Derek's side: Freelance scope creep

Derek's private statement going into the scope conversation with Nina.

Derek’s individual position statement, written privately with Mediator.ai. See the full example for context.

What’s happening

We hired Nina in late February to redesign our marketing site. Fixed fee, $12,000. Agreed scope was 8 pages, 6 weeks, 2 rounds of revisions. We’re now at t-minus-two-weeks from launch, and she’s flagging that the scope has grown and she wants another $8,000.

She’s right that it’s grown. I’ll say that up front. What I’m wrestling with is what’s my responsibility and what isn’t, and what I can actually get my CFO to approve in the next two weeks.

What I know I’ve done

  • Approved a lot of “small” requests that I knew, honestly, were not small when I was sending them.
  • Told our VP Product he could add the “integrated demo” widget without checking whether that was in the original scope.
  • Asked Nina for a sixth round of homepage revisions last Wednesday because our CEO saw the staging site and wanted “more energy.” That wasn’t her fault.
  • Shipped her a Slack message last Tuesday saying “let’s figure out the billing later, let’s just ship,” which was not a serious response to a serious question. I owe her a better one.

What I’m dealing with

  • My CFO is not going to approve $8,000 without a change order. Not because he doesn’t like Nina, but because we run on POs, and scope changes require paperwork, and my CFO is going to want a line-item breakdown of what cost what. I can’t just add $8,000 to an invoice.
  • My marketing team’s quarterly plan lives or dies on this launch. If we miss May 1, we miss the trade show window, we miss the campaign, we miss Q2. That’s real, but I don’t want to use it as leverage on someone I hired and respect.
  • I can’t add $8,000 to this project without moving budget from something else. I have the flexibility, but it requires a conversation I’d rather do cleanly than improvised.

What I want

  • Launch on May 1. Non-negotiable for me. Missing it is a much bigger hit to my team than $8,000.
  • A scope change I can actually issue. If Nina can give me a single-page change order with a breakdown (original scope, added scope, agreed additional fee, timeline impact, payment terms), I can get it approved this week. Without that document, I can’t move.
  • A sensible middle on the number. Nina’s ask of $8,000 is probably fair; I’m prepared to go to $6,000 with my CFO in the change order. If she’ll accept that, we’re done. If she pushes to $8,000 I’ll go back and try, but it’s going to make the conversation harder.
  • A phase-two plan for the case-study section. We don’t have to build it all in May 1. If we can launch without the full case-study flow and add it as phase two, I’ll happily commit budget for that separately, and Nina gets the work.
  • Payment on launch, not 60 days. I can do that. It’s a small thing to make her whole.

What I’m willing to do

  • Pay the additional fee in full at launch, not on standard terms.
  • Freeze scope effective immediately. Nothing new goes into the May 1 launch.
  • Stand behind the change order with my CFO personally. This isn’t going to come back to Nina.
  • Commit, in writing, to phase-two work at a specific dollar range once we know the case-study requirements, to be contracted separately.
  • Write the Slack apology. I was flippant in a moment where she needed a serious partner.

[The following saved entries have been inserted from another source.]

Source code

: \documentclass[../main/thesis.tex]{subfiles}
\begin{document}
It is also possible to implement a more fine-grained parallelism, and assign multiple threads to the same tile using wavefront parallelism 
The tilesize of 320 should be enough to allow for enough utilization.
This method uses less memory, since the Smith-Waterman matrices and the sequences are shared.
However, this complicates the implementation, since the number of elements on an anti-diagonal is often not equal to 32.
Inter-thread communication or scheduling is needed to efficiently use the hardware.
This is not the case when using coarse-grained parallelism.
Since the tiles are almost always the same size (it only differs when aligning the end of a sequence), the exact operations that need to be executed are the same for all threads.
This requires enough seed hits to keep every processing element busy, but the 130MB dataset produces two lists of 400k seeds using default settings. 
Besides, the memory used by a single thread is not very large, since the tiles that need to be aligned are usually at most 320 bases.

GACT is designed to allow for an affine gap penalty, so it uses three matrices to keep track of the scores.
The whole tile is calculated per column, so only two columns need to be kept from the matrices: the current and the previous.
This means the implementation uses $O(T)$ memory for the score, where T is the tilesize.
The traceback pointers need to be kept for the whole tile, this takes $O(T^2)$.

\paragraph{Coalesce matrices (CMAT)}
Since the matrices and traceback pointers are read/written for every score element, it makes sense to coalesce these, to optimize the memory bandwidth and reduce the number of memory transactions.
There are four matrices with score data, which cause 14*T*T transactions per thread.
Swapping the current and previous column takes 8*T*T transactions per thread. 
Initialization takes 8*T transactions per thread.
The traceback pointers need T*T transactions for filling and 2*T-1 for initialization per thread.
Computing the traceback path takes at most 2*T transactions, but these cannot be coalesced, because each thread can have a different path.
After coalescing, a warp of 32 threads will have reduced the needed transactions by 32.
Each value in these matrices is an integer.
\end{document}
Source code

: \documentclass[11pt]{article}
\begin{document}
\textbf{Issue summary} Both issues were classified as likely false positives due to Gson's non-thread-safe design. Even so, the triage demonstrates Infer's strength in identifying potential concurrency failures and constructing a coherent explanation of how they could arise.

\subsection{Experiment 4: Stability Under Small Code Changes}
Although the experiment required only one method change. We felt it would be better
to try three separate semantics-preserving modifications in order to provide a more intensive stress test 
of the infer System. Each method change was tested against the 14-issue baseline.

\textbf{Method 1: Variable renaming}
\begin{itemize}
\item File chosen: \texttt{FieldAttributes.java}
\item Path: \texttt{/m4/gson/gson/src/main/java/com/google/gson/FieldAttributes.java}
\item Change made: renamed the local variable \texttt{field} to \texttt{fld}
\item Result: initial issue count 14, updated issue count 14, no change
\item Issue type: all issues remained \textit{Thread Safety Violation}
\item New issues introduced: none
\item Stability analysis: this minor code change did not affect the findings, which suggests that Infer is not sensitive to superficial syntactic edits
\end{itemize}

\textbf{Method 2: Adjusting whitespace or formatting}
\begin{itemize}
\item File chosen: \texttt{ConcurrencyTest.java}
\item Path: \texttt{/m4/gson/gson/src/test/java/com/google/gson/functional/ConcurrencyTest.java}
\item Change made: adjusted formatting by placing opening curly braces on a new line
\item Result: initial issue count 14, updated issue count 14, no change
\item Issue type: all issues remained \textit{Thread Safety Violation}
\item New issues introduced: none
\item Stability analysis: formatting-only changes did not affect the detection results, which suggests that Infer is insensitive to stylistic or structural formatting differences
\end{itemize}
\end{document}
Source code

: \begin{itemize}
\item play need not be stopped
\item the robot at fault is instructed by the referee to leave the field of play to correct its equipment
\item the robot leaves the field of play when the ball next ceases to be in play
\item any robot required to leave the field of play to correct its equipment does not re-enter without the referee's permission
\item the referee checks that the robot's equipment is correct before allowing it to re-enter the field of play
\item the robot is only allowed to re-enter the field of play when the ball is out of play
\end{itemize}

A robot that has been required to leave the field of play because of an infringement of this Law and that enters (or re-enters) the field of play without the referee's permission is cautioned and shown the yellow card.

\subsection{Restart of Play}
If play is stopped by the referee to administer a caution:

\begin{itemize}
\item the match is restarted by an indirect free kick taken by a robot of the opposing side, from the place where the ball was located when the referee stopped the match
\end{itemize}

What I’m not willing to do

  • Sign a blank “we’ll settle it later” IOU. My CFO would never approve that post-launch, and I’d be setting Nina up to chase unpaid invoices.
  • Pay her current BATNA number ($9,300 in overage at $150/hr). That’s enterprise billing rates applied to a small-business project; we priced the original contract with full knowledge of that. If I pay that, my CFO kills the phase-two budget and Nina loses the repeat engagement.
  • Miss May 1.

What I’m afraid of

  • That Nina is at the end of her patience with me, for reasons I understand, and that any negotiation now is going to feel like I’m trying to squeeze her after underestimating the work myself.
  • That I’ll push too hard on the number, she’ll walk, and I’ll have to launch with a half-finished site and a contractor I don’t know.
  • That if I don’t address this today, it’ll fester past launch and I’ll lose a good designer permanently.

What a good outcome looks like

A signed scope-change addendum by Friday. A clear list of what’s in the May 1 launch and what’s deferred. Nina paid on launch, not 60 days. A verbal commitment to phase-two work at a range I can stand behind. And, because this matters to me, an end to the last two weeks’ dynamic where she’s been working through my scope creep without getting heard.

BATNA

If we can’t agree: I launch on May 1 with whatever state the site is in (probably good enough), pay Nina the original $12,000 plus a $2,000 goodwill adjustment, and sever the relationship. This is a bad outcome for everyone and I’d like to avoid it.